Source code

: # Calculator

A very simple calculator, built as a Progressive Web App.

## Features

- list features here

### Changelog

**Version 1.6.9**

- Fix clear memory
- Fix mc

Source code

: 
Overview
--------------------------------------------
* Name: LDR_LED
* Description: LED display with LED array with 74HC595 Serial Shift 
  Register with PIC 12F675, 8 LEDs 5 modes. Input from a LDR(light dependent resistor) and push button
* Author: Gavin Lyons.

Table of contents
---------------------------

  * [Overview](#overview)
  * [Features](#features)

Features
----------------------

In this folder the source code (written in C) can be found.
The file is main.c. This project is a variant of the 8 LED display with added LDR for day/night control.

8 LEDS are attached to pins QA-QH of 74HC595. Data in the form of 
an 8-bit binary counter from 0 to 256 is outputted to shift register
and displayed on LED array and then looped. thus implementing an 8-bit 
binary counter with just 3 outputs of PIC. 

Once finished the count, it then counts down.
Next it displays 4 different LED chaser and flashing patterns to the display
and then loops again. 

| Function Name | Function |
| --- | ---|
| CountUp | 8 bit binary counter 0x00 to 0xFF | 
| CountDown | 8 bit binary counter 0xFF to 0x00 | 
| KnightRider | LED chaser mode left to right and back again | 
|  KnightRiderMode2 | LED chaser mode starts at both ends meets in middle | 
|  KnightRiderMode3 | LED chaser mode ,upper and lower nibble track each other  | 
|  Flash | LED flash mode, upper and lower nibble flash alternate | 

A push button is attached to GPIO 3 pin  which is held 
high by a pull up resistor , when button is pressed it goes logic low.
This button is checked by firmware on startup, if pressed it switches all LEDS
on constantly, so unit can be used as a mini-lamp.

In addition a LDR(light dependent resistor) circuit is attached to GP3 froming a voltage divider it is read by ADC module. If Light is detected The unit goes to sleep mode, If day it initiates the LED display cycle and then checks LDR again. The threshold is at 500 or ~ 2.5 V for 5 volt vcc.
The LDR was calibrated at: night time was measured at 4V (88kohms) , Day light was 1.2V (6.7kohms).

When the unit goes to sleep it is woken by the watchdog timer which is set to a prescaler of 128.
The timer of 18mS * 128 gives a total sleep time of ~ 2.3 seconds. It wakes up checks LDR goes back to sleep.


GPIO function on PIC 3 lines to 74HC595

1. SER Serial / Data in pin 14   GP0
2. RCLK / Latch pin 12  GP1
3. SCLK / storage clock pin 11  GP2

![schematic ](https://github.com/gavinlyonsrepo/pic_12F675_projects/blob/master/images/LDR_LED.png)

+--

__Aim of the exercise__
"on constantly, so" marks the last line to print; print everything from the first line of the data through that line, unchanged, and nothing more.

__Your solution__
Source code

: # Calculator

A very simple calculator, built as a Progressive Web App.

## Features

- list features here

### Changelog

**Version 1.6.9**

- Fix clear memory
- Fix mc

Source code

: 
Overview
--------------------------------------------
* Name: LDR_LED
* Description: LED display with LED array with 74HC595 Serial Shift 
  Register with PIC 12F675, 8 LEDs 5 modes. Input from a LDR(light dependent resistor) and push button
* Author: Gavin Lyons.

Table of contents
---------------------------

  * [Overview](#overview)
  * [Features](#features)

Features
----------------------

In this folder the source code (written in C) can be found.
The file is main.c. This project is a variant of the 8 LED display with added LDR for day/night control.

8 LEDS are attached to pins QA-QH of 74HC595. Data in the form of 
an 8-bit binary counter from 0 to 256 is outputted to shift register
and displayed on LED array and then looped. thus implementing an 8-bit 
binary counter with just 3 outputs of PIC. 

Once finished the count, it then counts down.
Next it displays 4 different LED chaser and flashing patterns to the display
and then loops again. 

| Function Name | Function |
| --- | ---|
| CountUp | 8 bit binary counter 0x00 to 0xFF | 
| CountDown | 8 bit binary counter 0xFF to 0x00 | 
| KnightRider | LED chaser mode left to right and back again | 
|  KnightRiderMode2 | LED chaser mode starts at both ends meets in middle | 
|  KnightRiderMode3 | LED chaser mode ,upper and lower nibble track each other  | 
|  Flash | LED flash mode, upper and lower nibble flash alternate | 

A push button is attached to GPIO 3 pin  which is held 
high by a pull up resistor , when button is pressed it goes logic low.
This button is checked by firmware on startup, if pressed it switches all LEDS
on constantly, so unit can be used as a mini-lamp.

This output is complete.